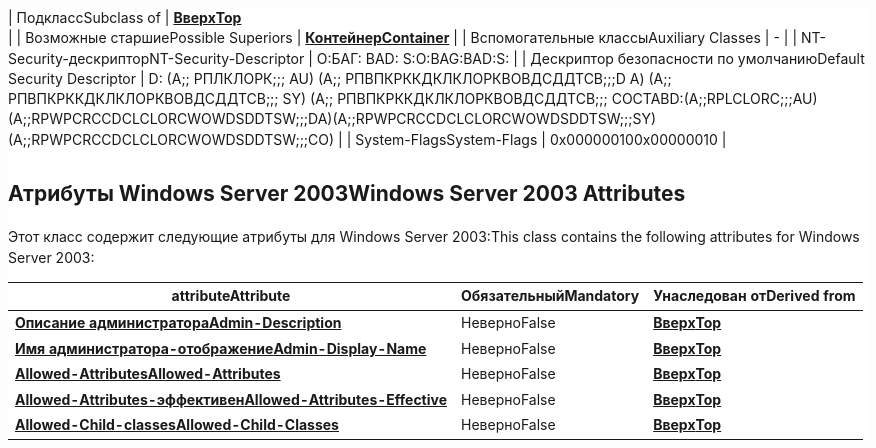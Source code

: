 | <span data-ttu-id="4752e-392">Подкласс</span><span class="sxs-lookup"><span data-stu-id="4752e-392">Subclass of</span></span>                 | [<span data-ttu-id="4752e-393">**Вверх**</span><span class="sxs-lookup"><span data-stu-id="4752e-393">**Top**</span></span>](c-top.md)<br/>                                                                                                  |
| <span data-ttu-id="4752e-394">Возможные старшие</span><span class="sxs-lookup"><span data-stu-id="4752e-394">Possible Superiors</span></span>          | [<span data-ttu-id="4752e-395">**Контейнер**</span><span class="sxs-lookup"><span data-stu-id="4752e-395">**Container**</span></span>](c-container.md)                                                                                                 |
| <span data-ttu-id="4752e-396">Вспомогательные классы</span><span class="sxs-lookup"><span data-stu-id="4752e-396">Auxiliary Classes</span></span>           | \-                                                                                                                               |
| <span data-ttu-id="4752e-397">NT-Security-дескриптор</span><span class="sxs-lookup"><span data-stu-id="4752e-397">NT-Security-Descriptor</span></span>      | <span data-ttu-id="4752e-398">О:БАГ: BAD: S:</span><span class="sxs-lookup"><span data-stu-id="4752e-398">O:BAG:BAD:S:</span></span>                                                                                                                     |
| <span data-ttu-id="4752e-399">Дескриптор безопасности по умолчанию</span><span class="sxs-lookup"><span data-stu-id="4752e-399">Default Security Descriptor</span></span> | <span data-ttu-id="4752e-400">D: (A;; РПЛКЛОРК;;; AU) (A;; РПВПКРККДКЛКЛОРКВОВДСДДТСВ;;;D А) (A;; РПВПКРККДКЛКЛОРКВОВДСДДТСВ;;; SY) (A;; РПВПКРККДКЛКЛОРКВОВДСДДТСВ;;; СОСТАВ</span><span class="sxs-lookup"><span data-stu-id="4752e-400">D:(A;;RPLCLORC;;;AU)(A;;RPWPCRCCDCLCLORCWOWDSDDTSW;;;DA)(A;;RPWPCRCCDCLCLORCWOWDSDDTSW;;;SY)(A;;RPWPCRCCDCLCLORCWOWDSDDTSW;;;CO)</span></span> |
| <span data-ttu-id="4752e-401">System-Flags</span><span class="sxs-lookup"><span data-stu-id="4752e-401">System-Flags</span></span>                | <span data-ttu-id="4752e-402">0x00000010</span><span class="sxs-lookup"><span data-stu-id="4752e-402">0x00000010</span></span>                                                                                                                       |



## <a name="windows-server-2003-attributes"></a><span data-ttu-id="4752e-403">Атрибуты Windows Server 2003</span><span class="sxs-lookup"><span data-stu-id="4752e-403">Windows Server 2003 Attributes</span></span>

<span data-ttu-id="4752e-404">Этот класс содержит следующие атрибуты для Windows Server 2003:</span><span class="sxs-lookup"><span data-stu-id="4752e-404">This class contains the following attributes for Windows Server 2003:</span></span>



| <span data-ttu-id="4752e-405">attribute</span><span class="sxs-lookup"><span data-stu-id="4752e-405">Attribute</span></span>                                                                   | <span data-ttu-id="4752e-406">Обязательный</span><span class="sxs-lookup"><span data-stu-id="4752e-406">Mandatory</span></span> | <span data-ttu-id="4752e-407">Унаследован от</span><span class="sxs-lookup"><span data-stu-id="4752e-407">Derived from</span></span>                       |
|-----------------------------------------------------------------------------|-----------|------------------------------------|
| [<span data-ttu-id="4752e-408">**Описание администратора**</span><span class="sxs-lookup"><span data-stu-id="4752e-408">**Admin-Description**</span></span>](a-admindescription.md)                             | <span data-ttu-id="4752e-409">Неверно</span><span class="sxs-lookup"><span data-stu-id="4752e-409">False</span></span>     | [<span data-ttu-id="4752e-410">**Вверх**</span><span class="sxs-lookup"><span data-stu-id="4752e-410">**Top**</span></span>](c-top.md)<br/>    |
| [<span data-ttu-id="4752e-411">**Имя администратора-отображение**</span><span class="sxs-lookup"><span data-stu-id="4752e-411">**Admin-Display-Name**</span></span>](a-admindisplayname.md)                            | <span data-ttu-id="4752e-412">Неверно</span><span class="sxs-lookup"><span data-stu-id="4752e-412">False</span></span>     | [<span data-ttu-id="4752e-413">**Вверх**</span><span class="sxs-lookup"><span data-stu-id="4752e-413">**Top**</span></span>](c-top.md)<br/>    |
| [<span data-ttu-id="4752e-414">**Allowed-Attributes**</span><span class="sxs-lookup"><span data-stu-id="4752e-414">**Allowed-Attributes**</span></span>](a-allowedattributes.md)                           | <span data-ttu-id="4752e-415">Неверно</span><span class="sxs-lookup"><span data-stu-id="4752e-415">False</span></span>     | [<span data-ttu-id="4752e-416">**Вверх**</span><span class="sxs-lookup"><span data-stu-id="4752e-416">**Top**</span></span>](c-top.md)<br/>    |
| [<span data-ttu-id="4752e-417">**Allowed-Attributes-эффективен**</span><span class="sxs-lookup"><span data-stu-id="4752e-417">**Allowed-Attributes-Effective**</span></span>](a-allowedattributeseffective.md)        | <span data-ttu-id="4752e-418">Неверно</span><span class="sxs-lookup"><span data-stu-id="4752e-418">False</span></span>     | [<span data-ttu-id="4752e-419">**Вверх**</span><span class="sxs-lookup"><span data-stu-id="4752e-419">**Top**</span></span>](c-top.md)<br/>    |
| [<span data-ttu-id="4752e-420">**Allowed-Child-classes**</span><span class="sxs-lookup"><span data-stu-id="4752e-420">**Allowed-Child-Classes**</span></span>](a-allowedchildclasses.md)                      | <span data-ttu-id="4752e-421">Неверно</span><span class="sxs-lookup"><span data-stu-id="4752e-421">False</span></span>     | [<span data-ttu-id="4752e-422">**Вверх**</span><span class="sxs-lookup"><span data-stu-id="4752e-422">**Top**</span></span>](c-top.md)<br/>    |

▶ **EXERCISE INSTRUCTIONS**
Return the full set of lines above word for word and with no pictures.

▶ **SOLUTION**
Source code

: | <span data-ttu-id="4752e-392">Подкласс</span><span class="sxs-lookup"><span data-stu-id="4752e-392">Subclass of</span></span>                 | [<span data-ttu-id="4752e-393">**Вверх**</span><span class="sxs-lookup"><span data-stu-id="4752e-393">**Top**</span></span>](c-top.md)<br/>                                                                                                  |
| <span data-ttu-id="4752e-394">Возможные старшие</span><span class="sxs-lookup"><span data-stu-id="4752e-394">Possible Superiors</span></span>          | [<span data-ttu-id="4752e-395">**Контейнер**</span><span class="sxs-lookup"><span data-stu-id="4752e-395">**Container**</span></span>](c-container.md)                                                                                                 |
| <span data-ttu-id="4752e-396">Вспомогательные классы</span><span class="sxs-lookup"><span data-stu-id="4752e-396">Auxiliary Classes</span></span>           | \-                                                                                                                               |
| <span data-ttu-id="4752e-397">NT-Security-дескриптор</span><span class="sxs-lookup"><span data-stu-id="4752e-397">NT-Security-Descriptor</span></span>      | <span data-ttu-id="4752e-398">О:БАГ: BAD: S:</span><span class="sxs-lookup"><span data-stu-id="4752e-398">O:BAG:BAD:S:</span></span>                                                                                                                     |
| <span data-ttu-id="4752e-399">Дескриптор безопасности по умолчанию</span><span class="sxs-lookup"><span data-stu-id="4752e-399">Default Security Descriptor</span></span> | <span data-ttu-id="4752e-400">D: (A;; РПЛКЛОРК;;; AU) (A;; РПВПКРККДКЛКЛОРКВОВДСДДТСВ;;;D А) (A;; РПВПКРККДКЛКЛОРКВОВДСДДТСВ;;; SY) (A;; РПВПКРККДКЛКЛОРКВОВДСДДТСВ;;; СОСТАВ</span><span class="sxs-lookup"><span data-stu-id="4752e-400">D:(A;;RPLCLORC;;;AU)(A;;RPWPCRCCDCLCLORCWOWDSDDTSW;;;DA)(A;;RPWPCRCCDCLCLORCWOWDSDDTSW;;;SY)(A;;RPWPCRCCDCLCLORCWOWDSDDTSW;;;CO)</span></span> |
| <span data-ttu-id="4752e-401">System-Flags</span><span class="sxs-lookup"><span data-stu-id="4752e-401">System-Flags</span></span>                | <span data-ttu-id="4752e-402">0x00000010</span><span class="sxs-lookup"><span data-stu-id="4752e-402">0x00000010</span></span>                                                                                                                       |



## <a name="windows-server-2003-attributes"></a><span data-ttu-id="4752e-403">Атрибуты Windows Server 2003</span><span class="sxs-lookup"><span data-stu-id="4752e-403">Windows Server 2003 Attributes</span></span>

<span data-ttu-id="4752e-404">Этот класс содержит следующие атрибуты для Windows Server 2003:</span><span class="sxs-lookup"><span data-stu-id="4752e-404">This class contains the following attributes for Windows Server 2003:</span></span>



| <span data-ttu-id="4752e-405">attribute</span><span class="sxs-lookup"><span data-stu-id="4752e-405">Attribute</span></span>                                                                   | <span data-ttu-id="4752e-406">Обязательный</span><span class="sxs-lookup"><span data-stu-id="4752e-406">Mandatory</span></span> | <span data-ttu-id="4752e-407">Унаследован от</span><span class="sxs-lookup"><span data-stu-id="4752e-407">Derived from</span></span>                       |
|-----------------------------------------------------------------------------|-----------|------------------------------------|
| [<span data-ttu-id="4752e-408">**Описание администратора**</span><span class="sxs-lookup"><span data-stu-id="4752e-408">**Admin-Description**</span></span>](a-admindescription.md)                             | <span data-ttu-id="4752e-409">Неверно</span><span class="sxs-lookup"><span data-stu-id="4752e-409">False</span></span>     | [<span data-ttu-id="4752e-410">**Вверх**</span><span class="sxs-lookup"><span data-stu-id="4752e-410">**Top**</span></span>](c-top.md)<br/>    |
| [<span data-ttu-id="4752e-411">**Имя администратора-отображение**</span><span class="sxs-lookup"><span data-stu-id="4752e-411">**Admin-Display-Name**</span></span>](a-admindisplayname.md)                            | <span data-ttu-id="4752e-412">Неверно</span><span class="sxs-lookup"><span data-stu-id="4752e-412">False</span></span>     | [<span data-ttu-id="4752e-413">**Вверх**</span><span class="sxs-lookup"><span data-stu-id="4752e-413">**Top**</span></span>](c-top.md)<br/>    |
| [<span data-ttu-id="4752e-414">**Allowed-Attributes**</span><span class="sxs-lookup"><span data-stu-id="4752e-414">**Allowed-Attributes**</span></span>](a-allowedattributes.md)                           | <span data-ttu-id="4752e-415">Неверно</span><span class="sxs-lookup"><span data-stu-id="4752e-415">False</span></span>     | [<span data-ttu-id="4752e-416">**Вверх**</span><span class="sxs-lookup"><span data-stu-id="4752e-416">**Top**</span></span>](c-top.md)<br/>    |
| [<span data-ttu-id="4752e-417">**Allowed-Attributes-эффективен**</span><span class="sxs-lookup"><span data-stu-id="4752e-417">**Allowed-Attributes-Effective**</span></span>](a-allowedattributeseffective.md)        | <span data-ttu-id="4752e-418">Неверно</span><span class="sxs-lookup"><span data-stu-id="4752e-418">False</span></span>     | [<span data-ttu-id="4752e-419">**Вверх**</span><span class="sxs-lookup"><span data-stu-id="4752e-419">**Top**</span></span>](c-top.md)<br/>    |
| [<span data-ttu-id="4752e-420">**Allowed-Child-classes**</span><span class="sxs-lookup"><span data-stu-id="4752e-420">**Allowed-Child-Classes**</span></span>](a-allowedchildclasses.md)                      | <span data-ttu-id="4752e-421">Неверно</span><span class="sxs-lookup"><span data-stu-id="4752e-421">False</span></span>     | [<span data-ttu-id="4752e-422">**Вверх**</span><span class="sxs-lookup"><span data-stu-id="4752e-422">**Top**</span></span>](c-top.md)<br/>    |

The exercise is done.